◆ Activity
Please copy every line of the records below that holds the word "латинські".
BEGIN Source material
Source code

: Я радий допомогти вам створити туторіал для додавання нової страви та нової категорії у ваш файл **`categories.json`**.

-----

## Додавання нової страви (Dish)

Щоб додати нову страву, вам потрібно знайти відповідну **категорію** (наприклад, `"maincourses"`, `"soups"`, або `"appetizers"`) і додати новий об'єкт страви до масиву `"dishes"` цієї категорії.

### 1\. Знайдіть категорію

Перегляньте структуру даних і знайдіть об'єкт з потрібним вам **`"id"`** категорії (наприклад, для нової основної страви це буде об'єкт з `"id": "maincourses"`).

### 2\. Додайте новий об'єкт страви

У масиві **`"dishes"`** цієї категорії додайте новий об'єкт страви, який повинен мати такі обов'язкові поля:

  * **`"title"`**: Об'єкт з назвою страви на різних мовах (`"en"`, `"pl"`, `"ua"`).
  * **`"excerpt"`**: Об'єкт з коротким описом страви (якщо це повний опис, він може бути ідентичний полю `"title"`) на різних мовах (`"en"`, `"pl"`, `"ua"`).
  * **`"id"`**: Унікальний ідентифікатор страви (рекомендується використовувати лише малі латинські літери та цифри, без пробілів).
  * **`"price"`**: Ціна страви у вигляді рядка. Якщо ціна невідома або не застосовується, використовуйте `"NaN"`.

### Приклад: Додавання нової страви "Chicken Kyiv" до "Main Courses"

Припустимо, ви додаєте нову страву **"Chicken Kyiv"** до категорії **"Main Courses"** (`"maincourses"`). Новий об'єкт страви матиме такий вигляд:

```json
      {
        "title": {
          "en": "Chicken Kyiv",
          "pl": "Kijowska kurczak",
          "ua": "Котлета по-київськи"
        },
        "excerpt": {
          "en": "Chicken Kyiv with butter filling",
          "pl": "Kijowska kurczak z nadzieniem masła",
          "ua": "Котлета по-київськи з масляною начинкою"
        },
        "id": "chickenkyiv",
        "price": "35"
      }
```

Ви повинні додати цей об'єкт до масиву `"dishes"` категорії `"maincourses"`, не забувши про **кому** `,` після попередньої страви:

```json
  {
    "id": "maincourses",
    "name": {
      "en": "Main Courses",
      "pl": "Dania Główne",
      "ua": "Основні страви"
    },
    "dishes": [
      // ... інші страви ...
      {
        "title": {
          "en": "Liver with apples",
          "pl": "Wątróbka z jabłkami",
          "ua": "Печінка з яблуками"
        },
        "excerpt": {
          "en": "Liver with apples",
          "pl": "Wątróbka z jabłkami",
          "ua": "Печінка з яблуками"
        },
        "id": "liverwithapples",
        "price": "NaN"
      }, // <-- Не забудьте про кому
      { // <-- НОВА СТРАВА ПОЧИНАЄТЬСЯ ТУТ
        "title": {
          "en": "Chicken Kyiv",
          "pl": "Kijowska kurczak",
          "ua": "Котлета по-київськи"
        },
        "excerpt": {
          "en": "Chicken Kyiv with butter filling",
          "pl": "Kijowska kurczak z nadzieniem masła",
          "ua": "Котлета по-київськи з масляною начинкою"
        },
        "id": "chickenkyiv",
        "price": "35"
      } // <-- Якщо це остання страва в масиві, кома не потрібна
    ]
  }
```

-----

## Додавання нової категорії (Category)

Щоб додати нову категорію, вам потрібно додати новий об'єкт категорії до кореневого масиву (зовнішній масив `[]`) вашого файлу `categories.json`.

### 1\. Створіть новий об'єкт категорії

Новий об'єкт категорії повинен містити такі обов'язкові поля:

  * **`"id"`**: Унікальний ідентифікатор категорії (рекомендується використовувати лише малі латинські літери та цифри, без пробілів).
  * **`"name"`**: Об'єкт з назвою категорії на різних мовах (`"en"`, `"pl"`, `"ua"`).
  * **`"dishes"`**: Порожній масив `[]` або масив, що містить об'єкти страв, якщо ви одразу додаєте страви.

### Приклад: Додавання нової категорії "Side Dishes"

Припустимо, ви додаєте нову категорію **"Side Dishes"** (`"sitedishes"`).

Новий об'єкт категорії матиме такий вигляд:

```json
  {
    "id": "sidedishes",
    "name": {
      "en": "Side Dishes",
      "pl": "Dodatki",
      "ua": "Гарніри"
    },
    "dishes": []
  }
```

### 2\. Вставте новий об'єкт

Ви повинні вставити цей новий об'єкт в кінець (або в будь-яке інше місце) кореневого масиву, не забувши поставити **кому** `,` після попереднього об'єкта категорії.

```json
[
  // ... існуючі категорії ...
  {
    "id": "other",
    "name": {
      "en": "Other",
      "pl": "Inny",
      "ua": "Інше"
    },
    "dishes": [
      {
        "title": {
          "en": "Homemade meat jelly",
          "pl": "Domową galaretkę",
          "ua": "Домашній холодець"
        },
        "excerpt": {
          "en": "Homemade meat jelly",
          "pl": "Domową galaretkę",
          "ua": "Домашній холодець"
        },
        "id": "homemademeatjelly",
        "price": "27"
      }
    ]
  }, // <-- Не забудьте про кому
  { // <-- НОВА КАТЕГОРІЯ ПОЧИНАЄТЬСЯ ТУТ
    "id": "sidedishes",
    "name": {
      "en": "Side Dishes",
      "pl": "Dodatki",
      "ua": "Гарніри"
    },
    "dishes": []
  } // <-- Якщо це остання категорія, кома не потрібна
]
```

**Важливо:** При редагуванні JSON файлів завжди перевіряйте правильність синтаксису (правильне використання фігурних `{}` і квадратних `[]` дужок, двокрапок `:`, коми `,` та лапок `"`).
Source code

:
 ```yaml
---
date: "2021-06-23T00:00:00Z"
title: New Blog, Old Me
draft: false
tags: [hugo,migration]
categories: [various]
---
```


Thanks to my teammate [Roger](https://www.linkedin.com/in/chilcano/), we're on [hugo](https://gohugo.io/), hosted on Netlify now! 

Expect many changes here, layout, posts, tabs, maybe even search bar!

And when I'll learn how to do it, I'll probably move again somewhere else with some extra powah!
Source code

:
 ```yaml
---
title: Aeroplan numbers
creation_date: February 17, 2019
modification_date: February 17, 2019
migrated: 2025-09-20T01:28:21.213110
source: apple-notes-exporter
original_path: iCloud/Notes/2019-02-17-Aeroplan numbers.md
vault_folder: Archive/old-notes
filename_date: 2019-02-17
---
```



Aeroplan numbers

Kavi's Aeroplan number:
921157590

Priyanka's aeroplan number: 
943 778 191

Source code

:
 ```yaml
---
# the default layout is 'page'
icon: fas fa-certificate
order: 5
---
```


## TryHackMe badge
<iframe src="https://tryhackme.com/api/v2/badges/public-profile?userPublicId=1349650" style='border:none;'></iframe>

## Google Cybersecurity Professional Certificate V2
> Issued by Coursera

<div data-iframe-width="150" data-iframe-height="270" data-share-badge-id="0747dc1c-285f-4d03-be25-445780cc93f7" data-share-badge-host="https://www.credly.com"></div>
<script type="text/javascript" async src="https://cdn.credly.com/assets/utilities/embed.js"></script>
END Source material
◆ Answer section
  * **`"id"`**: Унікальний ідентифікатор страви (рекомендується використовувати лише малі латинські літери та цифри, без пробілів).
  * **`"id"`**: Унікальний ідентифікатор категорії (рекомендується використовувати лише малі латинські літери та цифри, без пробілів).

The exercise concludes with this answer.